■ Assignment ■
Copy every line of the data that includes the string "comparisons".

■ Data under study ■
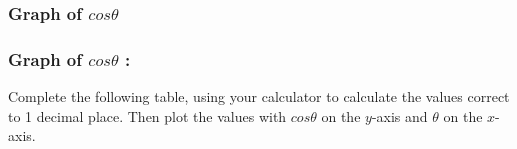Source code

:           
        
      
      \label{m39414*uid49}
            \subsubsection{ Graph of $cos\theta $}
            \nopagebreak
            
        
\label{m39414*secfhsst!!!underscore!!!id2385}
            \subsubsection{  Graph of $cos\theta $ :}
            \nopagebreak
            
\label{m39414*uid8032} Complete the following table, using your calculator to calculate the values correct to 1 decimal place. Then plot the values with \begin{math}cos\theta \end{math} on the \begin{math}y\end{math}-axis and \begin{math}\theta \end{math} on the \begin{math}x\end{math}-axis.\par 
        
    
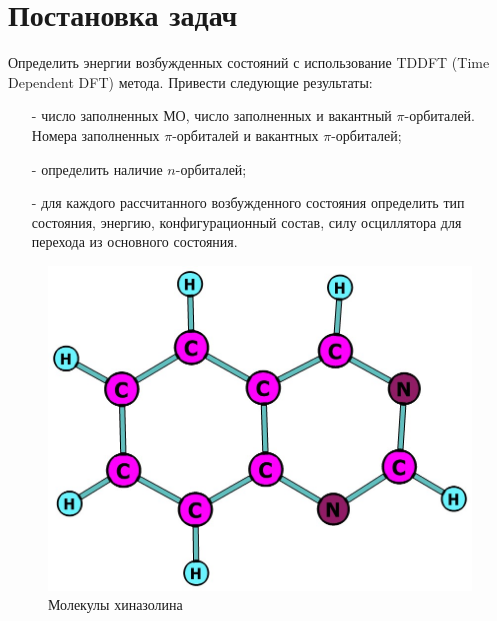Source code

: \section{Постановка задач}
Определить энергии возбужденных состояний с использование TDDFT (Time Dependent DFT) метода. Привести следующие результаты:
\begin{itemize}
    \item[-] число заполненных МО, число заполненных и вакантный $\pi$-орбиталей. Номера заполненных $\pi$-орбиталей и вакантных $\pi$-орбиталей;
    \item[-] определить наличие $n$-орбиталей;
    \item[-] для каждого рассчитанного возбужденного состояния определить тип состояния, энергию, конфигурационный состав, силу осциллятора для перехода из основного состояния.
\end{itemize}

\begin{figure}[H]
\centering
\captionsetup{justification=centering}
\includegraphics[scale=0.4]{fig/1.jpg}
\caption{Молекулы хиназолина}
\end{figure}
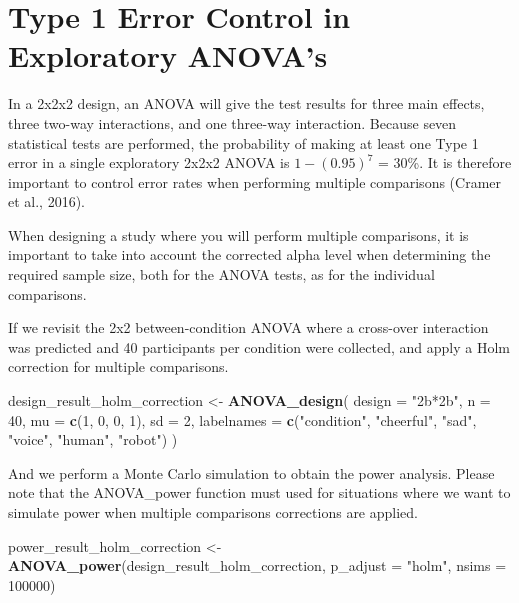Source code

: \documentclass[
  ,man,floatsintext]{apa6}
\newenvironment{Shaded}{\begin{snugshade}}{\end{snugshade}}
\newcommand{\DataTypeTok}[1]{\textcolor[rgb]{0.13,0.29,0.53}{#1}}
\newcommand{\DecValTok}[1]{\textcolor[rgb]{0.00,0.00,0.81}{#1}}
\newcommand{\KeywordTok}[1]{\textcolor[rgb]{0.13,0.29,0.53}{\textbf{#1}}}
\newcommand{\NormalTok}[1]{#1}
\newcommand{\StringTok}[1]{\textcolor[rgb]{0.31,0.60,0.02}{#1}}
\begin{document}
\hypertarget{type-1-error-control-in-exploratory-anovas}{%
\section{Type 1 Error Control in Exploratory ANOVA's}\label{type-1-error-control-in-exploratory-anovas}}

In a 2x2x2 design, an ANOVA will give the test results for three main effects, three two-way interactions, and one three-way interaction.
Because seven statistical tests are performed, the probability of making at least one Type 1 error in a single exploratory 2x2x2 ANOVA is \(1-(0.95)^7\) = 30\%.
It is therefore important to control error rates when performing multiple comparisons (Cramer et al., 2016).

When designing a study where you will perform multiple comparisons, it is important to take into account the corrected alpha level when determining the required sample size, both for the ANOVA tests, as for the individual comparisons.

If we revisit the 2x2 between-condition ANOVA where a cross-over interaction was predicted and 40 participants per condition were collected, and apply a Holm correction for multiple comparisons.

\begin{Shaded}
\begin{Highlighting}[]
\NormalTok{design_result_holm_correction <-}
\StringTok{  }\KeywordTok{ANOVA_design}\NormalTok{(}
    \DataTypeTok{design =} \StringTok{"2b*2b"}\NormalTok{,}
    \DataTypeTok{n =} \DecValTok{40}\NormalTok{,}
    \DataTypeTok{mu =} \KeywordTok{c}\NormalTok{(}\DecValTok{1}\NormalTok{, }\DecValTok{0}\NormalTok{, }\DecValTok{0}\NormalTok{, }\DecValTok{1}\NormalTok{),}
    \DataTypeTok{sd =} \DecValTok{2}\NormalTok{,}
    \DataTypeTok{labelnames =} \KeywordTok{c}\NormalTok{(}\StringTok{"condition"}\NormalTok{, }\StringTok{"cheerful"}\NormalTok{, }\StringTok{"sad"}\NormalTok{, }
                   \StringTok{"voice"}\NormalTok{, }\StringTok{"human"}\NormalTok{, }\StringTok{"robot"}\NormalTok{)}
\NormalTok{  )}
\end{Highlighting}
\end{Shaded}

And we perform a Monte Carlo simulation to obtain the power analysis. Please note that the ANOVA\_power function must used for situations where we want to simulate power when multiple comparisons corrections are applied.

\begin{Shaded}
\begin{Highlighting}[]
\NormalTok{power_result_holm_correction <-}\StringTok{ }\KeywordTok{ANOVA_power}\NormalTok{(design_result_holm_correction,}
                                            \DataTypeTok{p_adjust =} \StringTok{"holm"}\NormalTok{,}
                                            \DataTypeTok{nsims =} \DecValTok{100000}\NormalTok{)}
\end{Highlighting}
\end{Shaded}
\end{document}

■ Completed exercise ■
It is therefore important to control error rates when performing multiple comparisons (Cramer et al., 2016).
When designing a study where you will perform multiple comparisons, it is important to take into account the corrected alpha level when determining the required sample size, both for the ANOVA tests, as for the individual comparisons.
If we revisit the 2x2 between-condition ANOVA where a cross-over interaction was predicted and 40 participants per condition were collected, and apply a Holm correction for multiple comparisons.
And we perform a Monte Carlo simulation to obtain the power analysis. Please note that the ANOVA\_power function must used for situations where we want to simulate power when multiple comparisons corrections are applied.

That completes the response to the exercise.